→ **Problem description**
Report how many lines in the entries below have the word "color" in them, and give no other words.

→ **Material for the task**
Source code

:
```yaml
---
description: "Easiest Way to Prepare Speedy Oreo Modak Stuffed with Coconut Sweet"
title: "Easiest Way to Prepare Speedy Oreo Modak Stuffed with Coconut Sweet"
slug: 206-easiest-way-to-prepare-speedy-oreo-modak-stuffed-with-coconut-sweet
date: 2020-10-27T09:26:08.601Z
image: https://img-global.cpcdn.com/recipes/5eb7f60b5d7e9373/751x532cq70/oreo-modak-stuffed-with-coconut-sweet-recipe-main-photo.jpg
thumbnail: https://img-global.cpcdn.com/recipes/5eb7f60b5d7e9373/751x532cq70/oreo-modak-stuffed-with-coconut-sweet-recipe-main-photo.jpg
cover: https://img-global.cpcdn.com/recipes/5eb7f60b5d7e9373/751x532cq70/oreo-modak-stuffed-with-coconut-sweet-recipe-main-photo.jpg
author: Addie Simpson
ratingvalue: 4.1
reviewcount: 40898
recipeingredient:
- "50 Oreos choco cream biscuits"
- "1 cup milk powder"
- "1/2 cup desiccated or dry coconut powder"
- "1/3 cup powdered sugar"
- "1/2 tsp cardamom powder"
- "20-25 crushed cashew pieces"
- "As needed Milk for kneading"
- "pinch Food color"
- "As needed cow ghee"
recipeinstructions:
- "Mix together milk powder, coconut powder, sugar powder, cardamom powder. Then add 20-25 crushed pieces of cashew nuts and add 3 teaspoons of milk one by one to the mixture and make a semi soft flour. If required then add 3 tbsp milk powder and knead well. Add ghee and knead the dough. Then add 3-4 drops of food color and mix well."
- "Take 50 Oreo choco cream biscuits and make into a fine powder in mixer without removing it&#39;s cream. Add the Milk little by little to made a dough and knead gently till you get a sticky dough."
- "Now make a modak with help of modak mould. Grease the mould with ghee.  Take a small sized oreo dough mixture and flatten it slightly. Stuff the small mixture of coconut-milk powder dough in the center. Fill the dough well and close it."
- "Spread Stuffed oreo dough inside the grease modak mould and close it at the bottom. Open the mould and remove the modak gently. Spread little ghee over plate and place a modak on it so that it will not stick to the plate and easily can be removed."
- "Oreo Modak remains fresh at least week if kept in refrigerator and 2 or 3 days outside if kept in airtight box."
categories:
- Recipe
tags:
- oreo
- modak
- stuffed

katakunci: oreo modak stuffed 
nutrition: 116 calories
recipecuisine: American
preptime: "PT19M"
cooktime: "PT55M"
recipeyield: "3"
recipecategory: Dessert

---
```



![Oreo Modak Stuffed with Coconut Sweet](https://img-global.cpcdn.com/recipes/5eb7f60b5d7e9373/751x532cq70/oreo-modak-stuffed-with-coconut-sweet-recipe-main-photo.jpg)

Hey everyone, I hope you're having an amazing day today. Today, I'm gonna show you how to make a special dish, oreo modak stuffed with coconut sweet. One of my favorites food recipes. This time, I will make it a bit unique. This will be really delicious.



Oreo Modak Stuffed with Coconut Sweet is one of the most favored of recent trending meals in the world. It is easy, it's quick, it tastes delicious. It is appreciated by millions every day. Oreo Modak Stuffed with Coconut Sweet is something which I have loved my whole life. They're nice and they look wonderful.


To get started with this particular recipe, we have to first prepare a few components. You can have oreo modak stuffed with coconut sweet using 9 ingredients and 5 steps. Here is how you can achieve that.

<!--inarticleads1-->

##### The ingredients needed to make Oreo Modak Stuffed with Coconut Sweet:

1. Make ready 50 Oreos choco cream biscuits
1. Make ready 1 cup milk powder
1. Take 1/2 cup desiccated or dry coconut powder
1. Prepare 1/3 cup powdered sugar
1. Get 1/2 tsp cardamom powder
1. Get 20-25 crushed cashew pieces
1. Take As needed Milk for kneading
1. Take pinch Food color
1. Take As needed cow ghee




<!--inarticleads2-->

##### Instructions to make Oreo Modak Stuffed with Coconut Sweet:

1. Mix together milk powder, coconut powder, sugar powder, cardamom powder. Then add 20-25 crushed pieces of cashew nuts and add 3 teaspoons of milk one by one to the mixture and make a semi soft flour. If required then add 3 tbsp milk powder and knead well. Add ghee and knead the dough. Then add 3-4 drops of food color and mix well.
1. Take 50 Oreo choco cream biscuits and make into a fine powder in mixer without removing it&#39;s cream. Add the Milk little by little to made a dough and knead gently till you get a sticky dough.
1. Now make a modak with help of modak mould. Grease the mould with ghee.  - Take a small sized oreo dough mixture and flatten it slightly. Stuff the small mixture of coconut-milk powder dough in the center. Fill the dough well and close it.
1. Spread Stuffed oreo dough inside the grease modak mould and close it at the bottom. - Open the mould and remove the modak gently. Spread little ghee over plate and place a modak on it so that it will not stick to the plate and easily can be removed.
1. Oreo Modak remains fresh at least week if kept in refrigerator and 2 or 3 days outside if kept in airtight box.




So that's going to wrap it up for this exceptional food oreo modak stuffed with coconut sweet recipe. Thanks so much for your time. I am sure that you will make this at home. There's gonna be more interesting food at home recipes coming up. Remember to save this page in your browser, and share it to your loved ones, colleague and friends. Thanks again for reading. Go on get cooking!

→ **Result**
4